Plan: | Buitengebied, Bremmelerstraat 16 |
---|---|
Status: | vastgesteld |
Plantype: | wijzigingsplan |
IMRO-idn: | NL.IMRO.1773.BP2013001041-0301 |
De Wet geurhinder en veehouderij (Wgv) schrijft voor op welke wijze een bevoegd gezag de geurhinder vanwege dierenverblijven moet beoordelen indien een veehouderij een milieuvergunning aanvraagt. Indirect geeft de Wgv ook consequenties voor de totstandkoming van geurgevoelige objecten en dus voor de ruimtelijke ordening, dit wordt wel de 'omgekeerde werking' genoemd. De reden hiervoor is duidelijk: een geurnorm is bedoeld om mensen te beschermen tegen overmatige geurhinder, omgekeerd moet een bevoegd gezag dan ook niet toestaan dat mensen zichzelf blootstellen aan die overmatige hinder.
De ruimtelijke plannen waarvoor de omgekeerde werking moet worden beoordeeld, zijn met name bestemmingsplannen waarin locaties voor woningbouw, zoals een woonwijk of een ruimte-voor-ruimte-woning, of recreatie en toerisme worden vastgelegd.
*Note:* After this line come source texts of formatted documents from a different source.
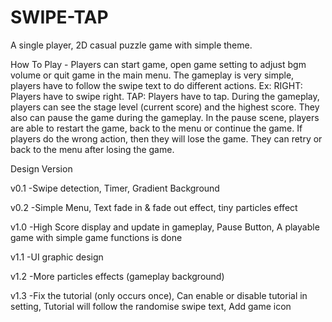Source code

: # SWIPE-TAP
A single player, 2D casual puzzle game with simple theme.

How To Play - Players can start game, open game setting to adjust bgm volume or quit game in the main menu. The gameplay is very simple, players have to follow the swipe text to do different actions. Ex: RIGHT: Players have to swipe right. TAP: Players have to tap. During the gameplay, players can see the stage level (current score) and the highest score. They also can pause the game during the gameplay. In the pause scene, players are able to restart the game, back to the menu or continue the game. If players do the wrong action, then they will lose the game. They can retry or back to the menu after losing the game. 

Design Version

v0.1
-Swipe detection, Timer, Gradient Background

v0.2
-Simple Menu, Text fade in & fade out effect, tiny particles effect

v1.0
-High Score display and update in gameplay, Pause Button, A playable game with simple game functions is done

v1.1
-UI graphic design 

v1.2
-More particles effects (gameplay background)

v1.3
-Fix the tutorial (only occurs once), Can enable or disable tutorial in setting, Tutorial will follow the randomise swipe text, Add game icon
Bij de besluitvorming hieromtrent moet opnieuw de milieutoets op de omgekeerde werking worden uitgevoerd, er wordt immers opnieuw bestemd.
Voor nieuwe woningen dient indien gelegen in het buitengebied ten opzichte van bestaande agrarische bedrijven een afstand van 50 meter aangehouden te worden.
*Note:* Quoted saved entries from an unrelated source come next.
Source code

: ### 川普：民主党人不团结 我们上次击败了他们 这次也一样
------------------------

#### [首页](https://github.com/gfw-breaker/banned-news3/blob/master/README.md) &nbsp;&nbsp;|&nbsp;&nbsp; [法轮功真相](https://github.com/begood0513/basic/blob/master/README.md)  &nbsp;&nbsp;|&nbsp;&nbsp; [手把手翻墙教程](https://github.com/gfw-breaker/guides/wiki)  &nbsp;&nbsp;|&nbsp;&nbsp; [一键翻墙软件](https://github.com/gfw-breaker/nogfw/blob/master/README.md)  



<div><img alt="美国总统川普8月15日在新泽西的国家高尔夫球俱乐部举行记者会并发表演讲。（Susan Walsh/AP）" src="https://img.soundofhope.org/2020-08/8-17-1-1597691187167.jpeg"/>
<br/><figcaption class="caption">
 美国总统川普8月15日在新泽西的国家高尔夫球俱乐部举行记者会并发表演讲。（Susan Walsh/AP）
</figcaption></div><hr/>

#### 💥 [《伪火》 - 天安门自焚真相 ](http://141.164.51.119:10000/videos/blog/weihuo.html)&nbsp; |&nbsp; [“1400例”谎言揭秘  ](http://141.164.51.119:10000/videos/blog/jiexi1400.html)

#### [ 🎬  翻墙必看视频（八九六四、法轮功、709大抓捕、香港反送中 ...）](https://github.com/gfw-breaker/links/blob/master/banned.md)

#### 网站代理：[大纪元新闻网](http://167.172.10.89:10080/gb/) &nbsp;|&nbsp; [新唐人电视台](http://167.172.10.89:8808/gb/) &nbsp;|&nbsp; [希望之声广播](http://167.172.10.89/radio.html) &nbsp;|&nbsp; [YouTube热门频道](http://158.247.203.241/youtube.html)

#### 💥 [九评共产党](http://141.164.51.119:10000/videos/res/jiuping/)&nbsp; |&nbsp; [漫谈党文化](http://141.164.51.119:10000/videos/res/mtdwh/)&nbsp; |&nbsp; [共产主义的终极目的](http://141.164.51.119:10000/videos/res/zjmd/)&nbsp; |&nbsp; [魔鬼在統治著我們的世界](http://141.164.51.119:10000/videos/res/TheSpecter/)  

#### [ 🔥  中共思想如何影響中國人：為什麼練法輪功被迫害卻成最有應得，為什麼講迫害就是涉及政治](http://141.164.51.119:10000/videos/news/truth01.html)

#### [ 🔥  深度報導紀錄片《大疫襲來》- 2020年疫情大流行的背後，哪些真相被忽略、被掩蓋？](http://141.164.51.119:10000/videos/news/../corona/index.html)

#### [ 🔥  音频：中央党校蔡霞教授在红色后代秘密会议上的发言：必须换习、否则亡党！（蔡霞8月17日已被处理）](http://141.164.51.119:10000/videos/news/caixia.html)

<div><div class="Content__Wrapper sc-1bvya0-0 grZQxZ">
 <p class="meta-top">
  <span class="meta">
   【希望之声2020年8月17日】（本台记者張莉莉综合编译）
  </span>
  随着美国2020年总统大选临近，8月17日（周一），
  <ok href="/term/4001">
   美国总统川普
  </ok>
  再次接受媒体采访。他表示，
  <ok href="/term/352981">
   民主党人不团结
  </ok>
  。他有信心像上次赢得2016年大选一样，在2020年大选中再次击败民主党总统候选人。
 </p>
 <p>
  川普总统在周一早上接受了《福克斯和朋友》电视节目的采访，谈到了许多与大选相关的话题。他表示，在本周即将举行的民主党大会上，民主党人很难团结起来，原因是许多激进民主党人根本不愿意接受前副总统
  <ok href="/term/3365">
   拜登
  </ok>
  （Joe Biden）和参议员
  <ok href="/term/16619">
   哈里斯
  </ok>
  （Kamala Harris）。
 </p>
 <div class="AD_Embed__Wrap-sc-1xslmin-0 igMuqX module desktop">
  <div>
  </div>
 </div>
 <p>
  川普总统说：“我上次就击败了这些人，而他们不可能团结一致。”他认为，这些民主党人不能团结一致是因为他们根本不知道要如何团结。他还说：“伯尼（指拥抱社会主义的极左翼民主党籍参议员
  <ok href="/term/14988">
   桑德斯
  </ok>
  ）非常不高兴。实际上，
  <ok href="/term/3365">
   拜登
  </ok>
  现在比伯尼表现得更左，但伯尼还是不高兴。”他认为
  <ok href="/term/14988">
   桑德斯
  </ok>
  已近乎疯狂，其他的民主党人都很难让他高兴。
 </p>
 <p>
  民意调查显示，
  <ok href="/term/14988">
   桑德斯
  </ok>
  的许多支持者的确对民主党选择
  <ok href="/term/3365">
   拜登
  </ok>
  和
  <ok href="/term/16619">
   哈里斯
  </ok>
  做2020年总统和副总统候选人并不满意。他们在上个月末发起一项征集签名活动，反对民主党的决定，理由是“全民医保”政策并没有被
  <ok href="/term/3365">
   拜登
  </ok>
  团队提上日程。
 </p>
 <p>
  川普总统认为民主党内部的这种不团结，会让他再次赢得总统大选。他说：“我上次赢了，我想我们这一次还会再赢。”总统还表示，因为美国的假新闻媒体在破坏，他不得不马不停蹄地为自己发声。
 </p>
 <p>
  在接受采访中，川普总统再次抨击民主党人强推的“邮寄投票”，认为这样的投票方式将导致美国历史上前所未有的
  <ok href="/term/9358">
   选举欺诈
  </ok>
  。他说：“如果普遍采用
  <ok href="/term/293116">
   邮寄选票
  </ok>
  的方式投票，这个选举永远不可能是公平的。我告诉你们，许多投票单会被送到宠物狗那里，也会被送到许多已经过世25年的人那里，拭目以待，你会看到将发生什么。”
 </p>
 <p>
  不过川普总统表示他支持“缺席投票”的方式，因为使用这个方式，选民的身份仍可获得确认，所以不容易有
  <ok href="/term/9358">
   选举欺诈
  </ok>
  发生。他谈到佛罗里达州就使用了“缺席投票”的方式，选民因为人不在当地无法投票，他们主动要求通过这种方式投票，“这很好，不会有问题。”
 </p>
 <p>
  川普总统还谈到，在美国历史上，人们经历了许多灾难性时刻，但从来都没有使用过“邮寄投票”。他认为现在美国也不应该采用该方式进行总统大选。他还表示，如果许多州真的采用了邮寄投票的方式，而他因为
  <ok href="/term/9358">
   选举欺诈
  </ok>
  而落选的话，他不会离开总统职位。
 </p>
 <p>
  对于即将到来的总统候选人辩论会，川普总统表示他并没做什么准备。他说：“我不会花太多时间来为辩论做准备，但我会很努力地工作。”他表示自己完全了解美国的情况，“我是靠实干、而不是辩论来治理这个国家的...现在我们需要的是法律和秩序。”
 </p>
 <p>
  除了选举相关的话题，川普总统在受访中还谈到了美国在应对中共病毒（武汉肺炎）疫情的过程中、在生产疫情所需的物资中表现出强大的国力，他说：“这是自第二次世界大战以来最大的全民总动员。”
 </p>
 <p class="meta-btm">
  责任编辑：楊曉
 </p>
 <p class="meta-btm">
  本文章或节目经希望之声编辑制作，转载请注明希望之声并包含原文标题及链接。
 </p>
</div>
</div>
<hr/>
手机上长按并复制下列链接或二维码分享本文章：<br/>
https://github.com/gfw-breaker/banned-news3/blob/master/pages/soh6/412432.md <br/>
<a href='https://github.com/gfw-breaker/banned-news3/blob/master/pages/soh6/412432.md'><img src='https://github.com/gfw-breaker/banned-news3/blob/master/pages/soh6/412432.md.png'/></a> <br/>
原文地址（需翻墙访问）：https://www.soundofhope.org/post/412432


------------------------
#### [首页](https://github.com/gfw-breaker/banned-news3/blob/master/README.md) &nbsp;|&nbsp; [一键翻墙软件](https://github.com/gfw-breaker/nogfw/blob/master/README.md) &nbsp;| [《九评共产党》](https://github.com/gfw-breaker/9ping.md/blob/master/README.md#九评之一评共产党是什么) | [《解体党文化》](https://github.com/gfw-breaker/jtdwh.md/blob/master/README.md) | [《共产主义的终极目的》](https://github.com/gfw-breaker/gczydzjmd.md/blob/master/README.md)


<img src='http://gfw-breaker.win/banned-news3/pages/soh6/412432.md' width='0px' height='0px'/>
In de omgeving van de Bremmelerstraat 16 zijn meerdere veehouderijen gelegen.
Voor melkrundvee is geen geuremissiefactor vastgesteld. Het geurgevoelige object is gelegen in het buitengebied en daarom geldt een minimaal aan te houden afstand van 50 meter. Aan deze afstand wordt ruimschoots voldaan.
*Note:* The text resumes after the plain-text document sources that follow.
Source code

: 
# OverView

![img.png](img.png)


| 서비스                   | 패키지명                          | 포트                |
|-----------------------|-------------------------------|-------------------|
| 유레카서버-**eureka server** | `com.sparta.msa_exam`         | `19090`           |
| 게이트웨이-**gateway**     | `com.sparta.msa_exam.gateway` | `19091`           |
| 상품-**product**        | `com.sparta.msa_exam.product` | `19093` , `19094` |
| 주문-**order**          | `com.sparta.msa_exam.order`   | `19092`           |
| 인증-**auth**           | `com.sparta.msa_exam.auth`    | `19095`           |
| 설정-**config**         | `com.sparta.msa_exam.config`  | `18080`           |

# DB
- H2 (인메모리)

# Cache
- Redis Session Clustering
Naast de voorgrondbelasting (geurcirkels) dient ook de achtergrondbelasting worden bekeken. Het betreft de totale geurbelasting ter plaatse van een geurgevoelig object. Met name intensieve veehouderijen dragen bij aan de achtergrondbelasting. Aangezien de afstanden van intensieve veehouderijen tot het plangebied dusdanig groot zijn en het hier een buitengebied betreft, waarin voor de achtergrondbelasting een (aanzienlijk) hogere waarde acceptabel wordt geacht dan voor een dorpskern, kan naar redelijkheid worden gesteld dat het ter hoogte van het plangebied een aanvaardbaar woon- en leefklimaat betreft. In het kader van het bestemmingsplan Buitengebied is geconcludeerd dat het achtergrondnivo goed tot zeer goed is.